My Head Is In The Cloud This Morning

Last week I posted the following to twitter:

We’ve assembled 8 of the top developers we know and are talking about the future of the lamp stack

That was not entirely accurate. We put together an impromptu lunch last week and invited some of the top developers from our portfolio companies located in NYC to attend. We know a lot of great developers who didn’t attend the lunch. I wish they could have. Because it was fantastic.

We discussed the lamp stack (and derivatives) that almost every single one of them run their web app on. We discussed the scaling issues that they have all faced. And we discussed what we should be looking for in the future to make those scaling issues easier.

The first post (that I know of) that has resulted from that lunch is Alex Iskold’s cloud computing post on Read Write Web. For those of you who don’t know Alex, he is the founder and CEO of our portfolio company Adaptive Blue, he’s a great developer, and he also writes awesome blog posts at Read Write Web.

I dont’ want to summarize Alex’ post here because I think it’s an excellent discussion of scaling issues that the lamp stack creates and how cloud computing can overcome some of them for some companies.

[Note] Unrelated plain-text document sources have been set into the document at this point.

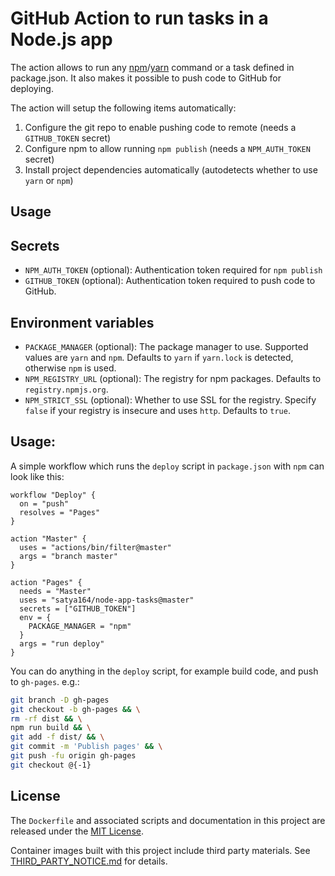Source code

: # GitHub Action to run tasks in a Node.js app

The action allows to run any [npm](https://www.npmjs.com)/[yarn](https://yarnpkg.com) command or a task defined in package.json. It also makes it possible to push code to GitHub for deploying.

The action will setup the following items automatically:

1. Configure the git repo to enable pushing code to remote (needs a `GITHUB_TOKEN` secret)
2. Configure npm to allow running `npm publish` (needs a `NPM_AUTH_TOKEN` secret)
3. Install project dependencies automatically (autodetects whether to use `yarn` or `npm`)

## Usage

## Secrets

* `NPM_AUTH_TOKEN` (optional): Authentication token required for `npm publish`
* `GITHUB_TOKEN` (optional): Authentication token required to push code to GitHub.

## Environment variables

* `PACKAGE_MANAGER` (optional): The package manager to use. Supported values are `yarn` and `npm`. Defaults to `yarn` if `yarn.lock` is detected, otherwise `npm` is used.
* `NPM_REGISTRY_URL` (optional): The registry for npm packages. Defaults to `registry.npmjs.org`.
* `NPM_STRICT_SSL` (optional): Whether to use SSL for the registry. Specify `false` if your registry is insecure and uses `http`. Defaults to `true`.

## Usage:

A simple workflow which runs the `deploy` script in `package.json` with `npm` can look like this:

```workflow
workflow "Deploy" {
  on = "push"
  resolves = "Pages"
}

action "Master" {
  uses = "actions/bin/filter@master"
  args = "branch master"
}

action "Pages" {
  needs = "Master"
  uses = "satya164/node-app-tasks@master"
  secrets = ["GITHUB_TOKEN"]
  env = {
    PACKAGE_MANAGER = "npm"
  }
  args = "run deploy"
}
```

You can do anything in the `deploy` script, for example build code, and push to `gh-pages`. e.g.:

```sh
git branch -D gh-pages
git checkout -b gh-pages && \
rm -rf dist && \
npm run build && \
git add -f dist/ && \
git commit -m 'Publish pages' && \
git push -fu origin gh-pages
git checkout @{-1}
```

## License

The `Dockerfile` and associated scripts and documentation in this project are released under the [MIT License](LICENSE).

Container images built with this project include third party materials. See [THIRD_PARTY_NOTICE.md](THIRD_PARTY_NOTICE.md) for details.
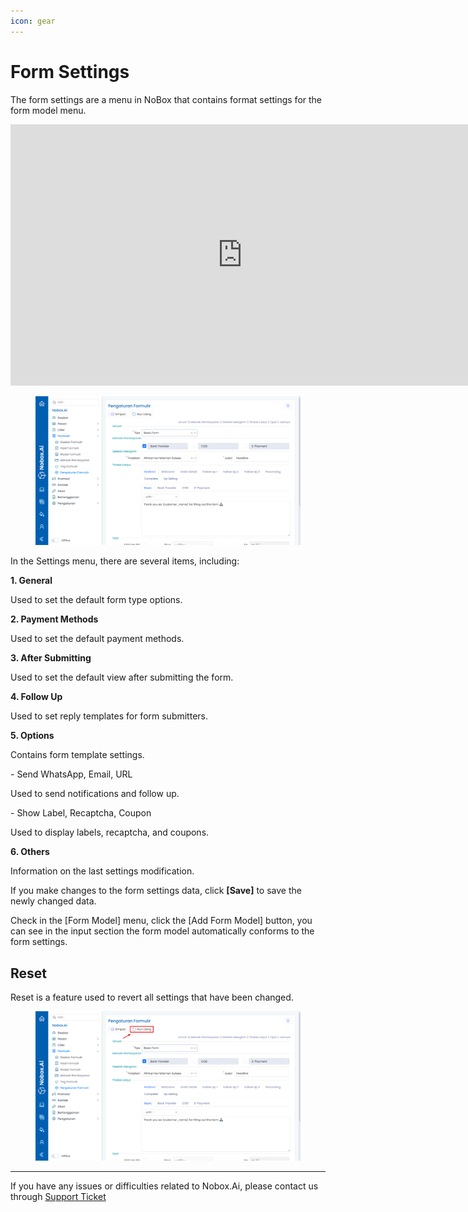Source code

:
 ```yaml
---
icon: gear
---
```


# Form Settings

The form settings are a menu in NoBox that contains format settings for the form model menu.

<iframe width="742" height="418" src="https://www.youtube.com/embed/axmGUD-cOJc/" title="01. Instalasi NoBox Desktop" frameborder="0" allow="accelerometer; autoplay; clipboard-write; encrypted-media; gyroscope; picture-in-picture; web-share" referrerpolicy="strict-origin-when-cross-origin" allowfullscreen></iframe>

<figure><img src="../../.gitbook/assets/Pengaturan Formulir (1).png" alt=""><figcaption></figcaption></figure>

In the Settings menu, there are several items, including:

**1. General**

Used to set the default form type options.

**2. Payment Methods**

Used to set the default payment methods.

**3. After Submitting**

Used to set the default view after submitting the form.

**4. Follow Up**

Used to set reply templates for form submitters.

**5. Options**

Contains form template settings.

\- Send WhatsApp, Email, URL

Used to send notifications and follow up.

\- Show Label, Recaptcha, Coupon

Used to display labels, recaptcha, and coupons.

**6. Others**

Information on the last settings modification.

If you make changes to the form settings data, click **\[Save]** to save the newly changed data.

Check in the \[Form Model] menu, click the \[Add Form Model] button, you can see in the input section the form model automatically conforms to the form settings.

## Reset

Reset is a feature used to revert all settings that have been changed.

<figure><img src="../../.gitbook/assets/Atur Ulang Pengaturan Formulir.png" alt=""><figcaption></figcaption></figure>

---

If you have any issues or difficulties related to Nobox.Ai, please contact us through [Support Ticket](https://crm.nobox.ai/clients/tickets)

Alex is a huge fan of relying on others to deal with the scaling issues so his company can focus on the application itself. Last year at our portfolio company offsite, when we were having a similar discussion, he said:

think about it, if you can’t trust Amazon to be up, who can you trust?

Of course, the day after our lunch last week, S3 went down for what seemed like the entire morning east coast time. Alex acknowledges that risk in his post and quotes my partner Albert Wenger who once told Alex:

We live in a stochastic world, but people fail to grasp it because all they experience is right now.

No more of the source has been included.